Problem requirements: Each of the following records is to be output exactly.

====== The data ======

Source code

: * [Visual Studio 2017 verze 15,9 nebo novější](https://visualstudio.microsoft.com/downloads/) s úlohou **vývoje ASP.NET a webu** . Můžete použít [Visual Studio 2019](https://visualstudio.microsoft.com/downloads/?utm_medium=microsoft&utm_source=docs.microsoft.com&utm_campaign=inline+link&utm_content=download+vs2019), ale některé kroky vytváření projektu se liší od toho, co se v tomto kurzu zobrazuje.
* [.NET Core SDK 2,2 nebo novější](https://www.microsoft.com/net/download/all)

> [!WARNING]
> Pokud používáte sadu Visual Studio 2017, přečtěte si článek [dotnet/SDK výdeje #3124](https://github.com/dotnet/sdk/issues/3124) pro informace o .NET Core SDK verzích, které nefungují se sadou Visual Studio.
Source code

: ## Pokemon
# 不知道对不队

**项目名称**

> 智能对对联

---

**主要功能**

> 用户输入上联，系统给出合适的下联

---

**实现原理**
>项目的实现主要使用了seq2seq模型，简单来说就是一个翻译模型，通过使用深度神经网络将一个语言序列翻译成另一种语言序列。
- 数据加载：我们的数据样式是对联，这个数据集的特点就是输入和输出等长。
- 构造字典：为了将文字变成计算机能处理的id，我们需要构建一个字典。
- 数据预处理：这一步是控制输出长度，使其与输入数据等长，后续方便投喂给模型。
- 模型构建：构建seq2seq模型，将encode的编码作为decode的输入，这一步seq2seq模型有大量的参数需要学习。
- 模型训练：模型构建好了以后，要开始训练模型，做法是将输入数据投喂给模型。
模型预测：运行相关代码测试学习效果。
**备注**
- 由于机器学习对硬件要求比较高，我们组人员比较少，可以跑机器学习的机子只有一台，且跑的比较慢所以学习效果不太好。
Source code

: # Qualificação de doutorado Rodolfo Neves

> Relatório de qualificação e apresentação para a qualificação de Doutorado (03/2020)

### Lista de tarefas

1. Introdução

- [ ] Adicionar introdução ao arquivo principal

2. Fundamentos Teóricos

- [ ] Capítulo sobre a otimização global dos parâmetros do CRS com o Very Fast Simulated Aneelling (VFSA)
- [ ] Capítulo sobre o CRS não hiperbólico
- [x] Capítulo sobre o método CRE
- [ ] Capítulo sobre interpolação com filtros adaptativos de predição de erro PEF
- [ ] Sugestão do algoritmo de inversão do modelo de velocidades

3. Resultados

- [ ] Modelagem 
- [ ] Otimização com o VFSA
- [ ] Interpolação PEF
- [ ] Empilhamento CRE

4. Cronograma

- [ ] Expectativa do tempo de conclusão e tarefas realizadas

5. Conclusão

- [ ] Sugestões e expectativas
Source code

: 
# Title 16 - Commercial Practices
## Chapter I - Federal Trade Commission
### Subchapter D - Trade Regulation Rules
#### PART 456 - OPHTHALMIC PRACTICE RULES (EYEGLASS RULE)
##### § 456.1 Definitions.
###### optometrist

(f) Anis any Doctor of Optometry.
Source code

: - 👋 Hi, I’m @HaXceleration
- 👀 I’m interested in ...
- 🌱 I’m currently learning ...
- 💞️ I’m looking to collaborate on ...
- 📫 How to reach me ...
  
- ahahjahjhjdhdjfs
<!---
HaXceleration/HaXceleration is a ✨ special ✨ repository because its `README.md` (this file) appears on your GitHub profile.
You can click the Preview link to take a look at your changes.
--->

======

Answer to the exercise:
Source code

: * [Visual Studio 2017 verze 15,9 nebo novější](https://visualstudio.microsoft.com/downloads/) s úlohou **vývoje ASP.NET a webu** . Můžete použít [Visual Studio 2019](https://visualstudio.microsoft.com/downloads/?utm_medium=microsoft&utm_source=docs.microsoft.com&utm_campaign=inline+link&utm_content=download+vs2019), ale některé kroky vytváření projektu se liší od toho, co se v tomto kurzu zobrazuje.
* [.NET Core SDK 2,2 nebo novější](https://www.microsoft.com/net/download/all)

> [!WARNING]
> Pokud používáte sadu Visual Studio 2017, přečtěte si článek [dotnet/SDK výdeje #3124](https://github.com/dotnet/sdk/issues/3124) pro informace o .NET Core SDK verzích, které nefungují se sadou Visual Studio.
Source code

: ## Pokemon
# 不知道对不队

**项目名称**

> 智能对对联

---

**主要功能**

> 用户输入上联，系统给出合适的下联

---

**实现原理**
>项目的实现主要使用了seq2seq模型，简单来说就是一个翻译模型，通过使用深度神经网络将一个语言序列翻译成另一种语言序列。
- 数据加载：我们的数据样式是对联，这个数据集的特点就是输入和输出等长。
- 构造字典：为了将文字变成计算机能处理的id，我们需要构建一个字典。
- 数据预处理：这一步是控制输出长度，使其与输入数据等长，后续方便投喂给模型。
- 模型构建：构建seq2seq模型，将encode的编码作为decode的输入，这一步seq2seq模型有大量的参数需要学习。
- 模型训练：模型构建好了以后，要开始训练模型，做法是将输入数据投喂给模型。
模型预测：运行相关代码测试学习效果。
**备注**
- 由于机器学习对硬件要求比较高，我们组人员比较少，可以跑机器学习的机子只有一台，且跑的比较慢所以学习效果不太好。
Source code

: # Qualificação de doutorado Rodolfo Neves

> Relatório de qualificação e apresentação para a qualificação de Doutorado (03/2020)

### Lista de tarefas

1. Introdução

- [ ] Adicionar introdução ao arquivo principal

2. Fundamentos Teóricos

- [ ] Capítulo sobre a otimização global dos parâmetros do CRS com o Very Fast Simulated Aneelling (VFSA)
- [ ] Capítulo sobre o CRS não hiperbólico
- [x] Capítulo sobre o método CRE
- [ ] Capítulo sobre interpolação com filtros adaptativos de predição de erro PEF
- [ ] Sugestão do algoritmo de inversão do modelo de velocidades

3. Resultados

- [ ] Modelagem 
- [ ] Otimização com o VFSA
- [ ] Interpolação PEF
- [ ] Empilhamento CRE

4. Cronograma

- [ ] Expectativa do tempo de conclusão e tarefas realizadas

5. Conclusão

- [ ] Sugestões e expectativas
Source code

: 
# Title 16 - Commercial Practices
## Chapter I - Federal Trade Commission
### Subchapter D - Trade Regulation Rules
#### PART 456 - OPHTHALMIC PRACTICE RULES (EYEGLASS RULE)
##### § 456.1 Definitions.
###### optometrist

(f) Anis any Doctor of Optometry.
Source code

: - 👋 Hi, I’m @HaXceleration
- 👀 I’m interested in ...
- 🌱 I’m currently learning ...
- 💞️ I’m looking to collaborate on ...
- 📫 How to reach me ...
  
- ahahjahjhjdhdjfs
<!---
HaXceleration/HaXceleration is a ✨ special ✨ repository because its `README.md` (this file) appears on your GitHub profile.
You can click the Preview link to take a look at your changes.
--->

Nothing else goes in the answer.